С раннего детства Степа Михайлов проникся верой в могущество чисел. Маленький Степа, стихийный пифагореец, подобно древнегреческому математику и философу, особо почитал число 7, но, не добившись от него ответной любви, начал поклоняться числу 34 (три плюс четыре дают семь). Он изобретает цепь ритуалов, связанных с этим числом, выбирает институт, потому что информация о нем оказывается на 34-й странице справочника; во всех делах, в отношениях с женщинами следует указанию любимого числа, даже любовный акт заканчивает своеобразным ритуалом: сползая на пол, садится на корточки спиной к партнерше – так, чтобы «при взгляде на воображаемое сечение этой композиции получалось „тридцать четыре“: тройку давал контур женского зада, а четверку – его торс и выброшенные назад локти».

У счастливого, солнечного числа нечаянно обнаруживается антипод – лунное 43, которого следует опасаться.

Порой в жизни Степы происходят страшные трансверсии. Вот он пользовался вилкой, привычно видя в ней число 34 – три пустых проема и четыре зубца. Но вдруг первыми бросаются в глаза зубцы, а потом просветы между ними. Вилка означает 43! И все – еда не лезет в горло, рвота, понос, боли в желудке, бессильные врачи. Помогает случай – японский ресторан. Степа начинает есть палочками и моментально вылечивается от болезни. В описании подобных трансверсий Пелевин необыкновенно изобретателен: вот три птицы на бортике сада уже готовы превратиться для Степы в заветное число 34, но тут он соображает, что птицы – сороки и «этих сорок было три».

Роман не случайно посвящается Зигмунду Фрейду и Феликсу Дзержинскому.
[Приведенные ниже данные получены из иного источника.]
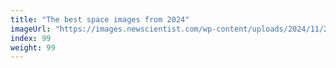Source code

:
 ```yaml
---
title: "The best space images from 2024"
imageUrl: "https://images.newscientist.com/wp-content/uploads/2024/11/20133012/SEI_213045678.jpg?width=788"
index: 99
weight: 99
---
```

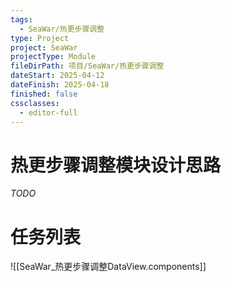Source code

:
 ```yaml
---
tags:
  - SeaWar/热更步骤调整
type: Project
project: SeaWar
projectType: Module
fileDirPath: 项目/SeaWar/热更步骤调整
dateStart: 2025-04-12
dateFinish: 2025-04-18
finished: false
cssclasses:
  - editor-full
---
```


# 热更步骤调整模块设计思路
 *TODO*
 
# 任务列表
![[SeaWar_热更步骤调整DataView.components]]



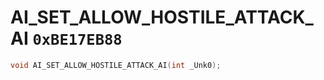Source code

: # AI_SET_ALLOW_HOSTILE_ATTACK_AI `0xBE17EB88`

```cpp
void AI_SET_ALLOW_HOSTILE_ATTACK_AI(int _Unk0);
```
Отец психоанализа и основатель ЧК имеют прямое отношение к его смыслу. Сначала о Фрейде. Вера в магическое значение чисел восходит к архаическим культурам и пронизывает многие мифопоэтические системы, в значительной степени сохраняясь в современном сознании (например, распространенная тредакофобия – боязнь тринадцати). Но поведение пелевинского героя подпадает под определение навязчивого состояния, обсессии.

Философ и психоаналитик Вадим Руднев в статье, посвященной концепту обсессии в психоанализе, развивая идеи Фрейда, высказанные в книге «Тотем и табу», указывает на такую черту обсессивных: «В сущности, вся их жизнь строится на системе <…> запретительных норм: не касаться того или иного предмета, не выполнив предварительно некоего абсурдного ритуала, не идти по улице, пока не сложишь цифры на номере проезжающего автомобиля, <…> и так далее. Эту черту Фрейд закономерно связывал с системой табу традициональных народностей».